Nascido em Portugal, educado em Salvador, Vieira dividiria sua atenção entre os assuntos dos europeus e dos brasileiros. Na corte em Lisboa, defendeu que os lusitanos deixassem Pernambuco com os holandeses – na década de 1630, parecia impossível aos portugueses recuperar aquelas terras. Diante da pressão da coroa espanhola, bolou um plano que incluía a instalação do rei João IV no Rio de Janeiro, mas nunca seria colocado em prática. 

No Brasil, Vieira se envolveu principalmente com a colonização da Amazônia e com os conflitos com as lideranças civis do Maranhão, que insistiam em tomar os índios para si e se irritavam com a interferência jesuítica nos assuntos seculares. Em um de seus muitos sermões, de 1654, ele se dirigiu aos maranhenses com desprezo: “A este Evangelho do Domingo Quinto da Quaresma chamais comumente o domingo das verdades. Por me não sair, contudo, do que hoje todos esperam, estive considerando comigo que verdades vos diria, e, segundo as notícias que vou tendo desta nossa terra, resolvi-me a vos dizer uma só verdade. Mas que verdade será esta? Não gastemos tempo. A verdade que vos digo é que no Maranhão não há verdade.” Perseguido pela Inquisição, isolado das cortes em Portugal, Vieira morreria nos arredores de Salvador, cansado e desiludido.

SvDBM9FWeuoBl84NWDl3Hb
Pintura que mostra o Marquês de Pombal – Fonte – http://jesuitsslaverybrazil.blogspot.com.br/

Portugal oscilava entre o apoio aos colonos e a defesa dos religiosos. Isso até a ascensão de reis que tinham a pretensão de modernizar o Estado e reduzir a influência dos jesuítas, que, em Portugal, na Espanha e na França, eram professores, confessores e orientadores de várias gerações de reis e rainhas. Em Portugal em específico, sob a influência do marquês de Pombal, a ordem seria expulsa do país e de suas colônias em 1759. 

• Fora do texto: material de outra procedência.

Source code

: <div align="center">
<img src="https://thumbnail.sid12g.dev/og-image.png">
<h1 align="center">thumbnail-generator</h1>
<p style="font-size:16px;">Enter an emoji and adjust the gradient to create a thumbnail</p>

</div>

Cidade após cidade, os cerca de 600 religiosos que viviam no Brasil foram colocados em navios em direção a Portugal. Alguns foram detidos, outros seguiram para a Itália. Uma pequena parte reagiu e ficou entre os índios, dentro das missões que a ordem vinha fundando e mantendo, em especial ao sul do Brasil, no Paraguai e na Argentina. Religiosos e locais pegaram em armas e acabaram massacrados nas Guerras Guaraníticas. A experiência das missões havia deixado um legado impressionante: os índios viviam com relativa autonomia. Alguns se mostraram artesãos talentosos, cuja produção de instrumentos musicais povoaria os salões e as igrejas europeias com violinos feitos nas Américas.

Ruinas-saomiguel13
O Sítio Arqueológico de São Miguel Arcanjo, popularmente conhecido como Ruínas de São Miguel das Missões, é o conjunto de remanescentes da antiga redução jesuítica de São Miguel Arcanjo, integrante dos chamados Sete Povos das Missões. Localiza-se no município de São Miguel das Missões, Rio Grande do Sul – Fonte – https://pt.wikipedia.org/wiki/S%C3%ADtio_Arqueol%C3%B3gico_de_S%C3%A3o_Miguel_Arcanjo

Catorze anos depois, em 1773, a ordem toda foi extinta por decisão do papa Clemente XIV. Nesse momento, os inacianos ligados a Portugal já tinham o destino selado. A inquisição encerraria a vida de Gabriel Malagrida: o padre de 72 anos foi queimado na Praça do Rossio, em Lisboa, na tarde de 21 de setembro de 1761. Foi a última vez que um condenado pela Inquisição era morto em praça pública em território português. Ele havia batido de frente com o marquês de Pombal por muitos anos, desde que afirmara que o terremoto que aterrou Lisboa em 1755 era um castigo divino.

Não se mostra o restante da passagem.